There are several limitations in the previous epidemiological studies. First, the ascertainment of stroke and subtypes were not unified. For example, ischemic stroke is classified based on TOAST criteria in the Hisayama study,4 and incident ischemic stroke is defined based on self-reported questionnaire only in many epidemiological studies. Second, ECG abnormalities such as atrial fibrillation were not included as potential confounders in multivariate models, despite atrial fibrillation being one of the important risk factors of cardioembolic stroke. And also, the use of antiplatelet agents was an important confounder. Third, asymptomatic stroke or transient ischemic attack (TIA) was not measured in previous epidemiological studies. In general, lacunar infarction includes symptomatic lacunar infarction and asymptomatic lacunar infarction. TIA is also a major risk factor of stroke. Finally, in most previous studies, symptomatic stroke was set as the definition of incident stroke. However, determining the accurate date of stroke onset is difficult because not all stroke is symptomatic. Therefore, we have to evaluate the results of previous studies taking these facts into consideration.
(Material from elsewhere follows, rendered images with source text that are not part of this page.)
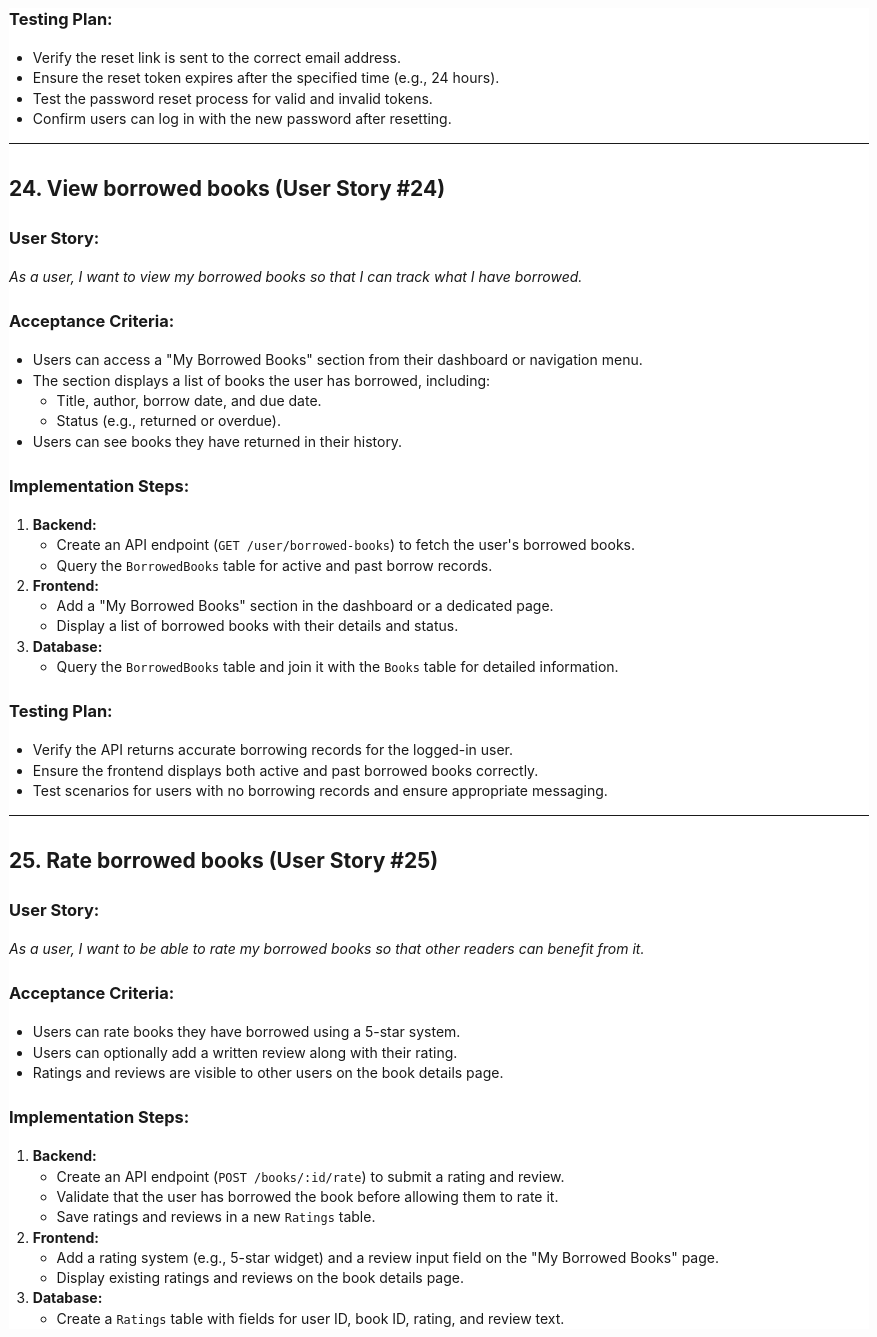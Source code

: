 ### **Testing Plan:**
- Verify the reset link is sent to the correct email address.
- Ensure the reset token expires after the specified time (e.g., 24 hours).
- Test the password reset process for valid and invalid tokens.
- Confirm users can log in with the new password after resetting.

---

## **24. View borrowed books (User Story #24)**

### **User Story:**
_As a user, I want to view my borrowed books so that I can track what I have borrowed._

### **Acceptance Criteria:**
- Users can access a "My Borrowed Books" section from their dashboard or navigation menu.
- The section displays a list of books the user has borrowed, including:
  - Title, author, borrow date, and due date.
  - Status (e.g., returned or overdue).
- Users can see books they have returned in their history.

### **Implementation Steps:**
1. **Backend:**
   - Create an API endpoint (`GET /user/borrowed-books`) to fetch the user's borrowed books.
   - Query the `BorrowedBooks` table for active and past borrow records.
2. **Frontend:**
   - Add a "My Borrowed Books" section in the dashboard or a dedicated page.
   - Display a list of borrowed books with their details and status.
3. **Database:**
   - Query the `BorrowedBooks` table and join it with the `Books` table for detailed information.

### **Testing Plan:**
- Verify the API returns accurate borrowing records for the logged-in user.
- Ensure the frontend displays both active and past borrowed books correctly.
- Test scenarios for users with no borrowing records and ensure appropriate messaging.

---

## **25. Rate borrowed books (User Story #25)**

### **User Story:**
_As a user, I want to be able to rate my borrowed books so that other readers can benefit from it._

### **Acceptance Criteria:**
- Users can rate books they have borrowed using a 5-star system.
- Users can optionally add a written review along with their rating.
- Ratings and reviews are visible to other users on the book details page.

### **Implementation Steps:**
1. **Backend:**
   - Create an API endpoint (`POST /books/:id/rate`) to submit a rating and review.
   - Validate that the user has borrowed the book before allowing them to rate it.
   - Save ratings and reviews in a new `Ratings` table.
2. **Frontend:**
   - Add a rating system (e.g., 5-star widget) and a review input field on the "My Borrowed Books" page.
   - Display existing ratings and reviews on the book details page.
3. **Database:**
   - Create a `Ratings` table with fields for user ID, book ID, rating, and review text.
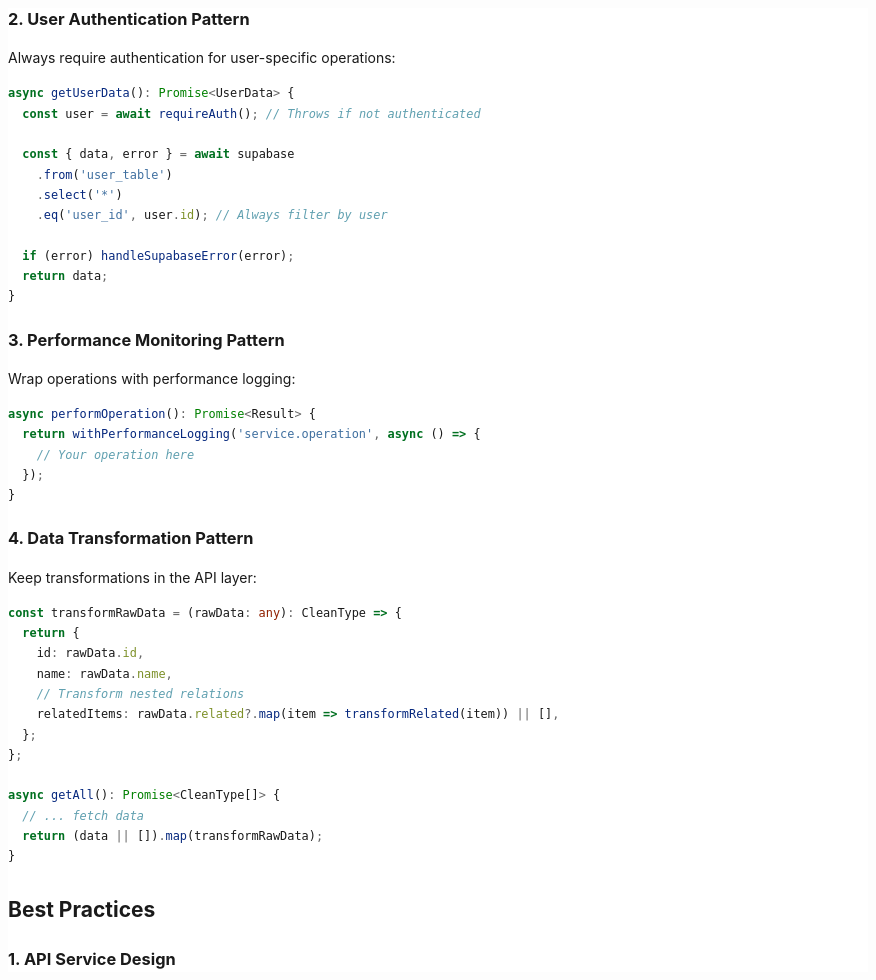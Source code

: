 ### 2. User Authentication Pattern

Always require authentication for user-specific operations:

```typescript
async getUserData(): Promise<UserData> {
  const user = await requireAuth(); // Throws if not authenticated
  
  const { data, error } = await supabase
    .from('user_table')
    .select('*')
    .eq('user_id', user.id); // Always filter by user
    
  if (error) handleSupabaseError(error);
  return data;
}
```

### 3. Performance Monitoring Pattern

Wrap operations with performance logging:

```typescript
async performOperation(): Promise<Result> {
  return withPerformanceLogging('service.operation', async () => {
    // Your operation here
  });
}
```

### 4. Data Transformation Pattern

Keep transformations in the API layer:

```typescript
const transformRawData = (rawData: any): CleanType => {
  return {
    id: rawData.id,
    name: rawData.name,
    // Transform nested relations
    relatedItems: rawData.related?.map(item => transformRelated(item)) || [],
  };
};

async getAll(): Promise<CleanType[]> {
  // ... fetch data
  return (data || []).map(transformRawData);
}
```

## Best Practices

### 1. API Service Design
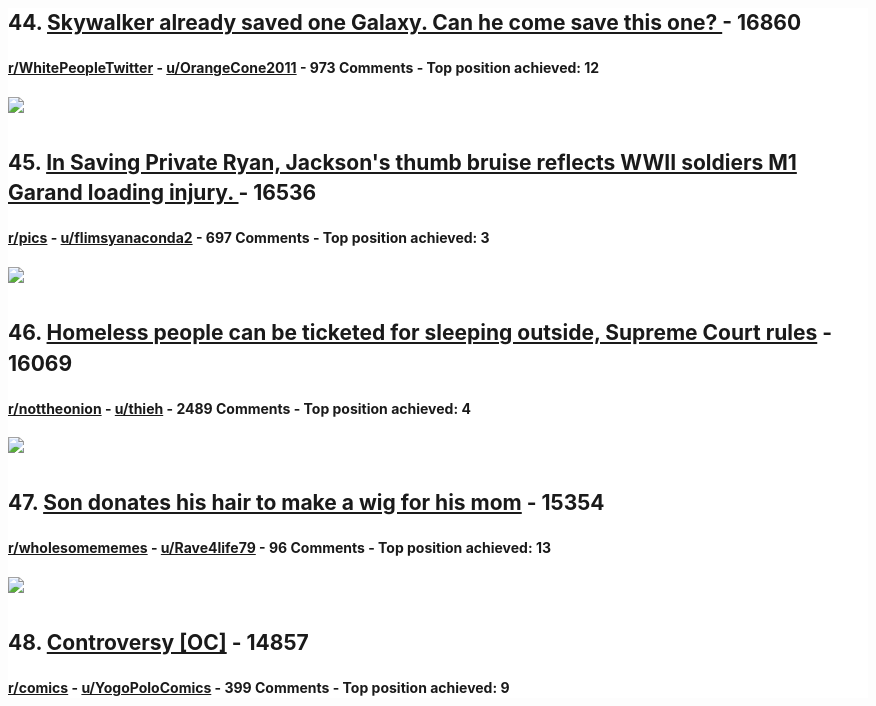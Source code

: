 ## 44. [Skywalker already saved one Galaxy. Can he come save this one? ](http://reddit.com/r/WhitePeopleTwitter/comments/1dqhr2s/skywalker_already_saved_one_galaxy_can_he_come/) - 16860
#### [r/WhitePeopleTwitter](http://reddit.com/r/WhitePeopleTwitter) - [u/OrangeCone2011](http://reddit.com/u/OrangeCone2011) - 973 Comments - Top position achieved: 12

<a href="https://i.redd.it/1gr4ciicwa9d1.jpeg"><img src="https://b.thumbs.redditmedia.com/zmEkGQAko6bVFgdkjpCnni9aN3PvbBr_Y1oYaRQ-R-U.jpg"></img></a>

## 45. [In Saving Private Ryan, Jackson's thumb bruise reflects WWII soldiers M1 Garand loading injury. ](http://reddit.com/r/pics/comments/1dqk54h/in_saving_private_ryan_jacksons_thumb_bruise/) - 16536
#### [r/pics](http://reddit.com/r/pics) - [u/flimsyanaconda2](http://reddit.com/u/flimsyanaconda2) - 697 Comments - Top position achieved: 3

<a href="https://i.redd.it/jahbqcx8ib9d1.jpeg"><img src="https://b.thumbs.redditmedia.com/vW6SlsESl6cidhG5oNsHeussOhjuyce0DMcuQhBqJLQ.jpg"></img></a>

## 46. [Homeless people can be ticketed for sleeping outside, Supreme Court rules](http://reddit.com/r/nottheonion/comments/1dqns9u/homeless_people_can_be_ticketed_for_sleeping/) - 16069
#### [r/nottheonion](http://reddit.com/r/nottheonion) - [u/thieh](http://reddit.com/u/thieh) - 2489 Comments - Top position achieved: 4

<a href="https://www.cnn.com/2024/06/28/politics/homeless-grants-pass-oregon-supreme-court/index.html"><img src="https://a.thumbs.redditmedia.com/SNVEq6TBoWIJ4J14_Y7YGHMqihTcDpIft7q_oWJPPa8.jpg"></img></a>

## 47. [Son donates his hair to make a wig for his mom](http://reddit.com/r/wholesomememes/comments/1dq9bts/son_donates_his_hair_to_make_a_wig_for_his_mom/) - 15354
#### [r/wholesomememes](http://reddit.com/r/wholesomememes) - [u/Rave4life79](http://reddit.com/u/Rave4life79) - 96 Comments - Top position achieved: 13

<a href="https://i.redd.it/1ynoeaqi889d1.jpeg"><img src="https://b.thumbs.redditmedia.com/qCPqQuPKt6T--j6iLuP9WbpnjP5mSuA74jx9fgSUTyM.jpg"></img></a>

## 48. [Controversy [OC]](http://reddit.com/r/comics/comments/1dqro6n/controversy_oc/) - 14857
#### [r/comics](http://reddit.com/r/comics) - [u/YogoPoloComics](http://reddit.com/u/YogoPoloComics) - 399 Comments - Top position achieved: 9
In observational studies, glycemic control, including non-fasting glucose, has been associated with ischemic stroke, but not with hemorrhagic stroke. Furthermore, intervention for glycemic control only was not effective in preventing incident ischemic stroke in previous studies.10 Therefore, there is not enough evidence to elucidate whether glycemic control leads to prevention of cerebral infarction and further study is warranted.
This work was supported by the Japan Agency for Medical Research and Development (AMED) through the Tohoku Medical Megabank Project.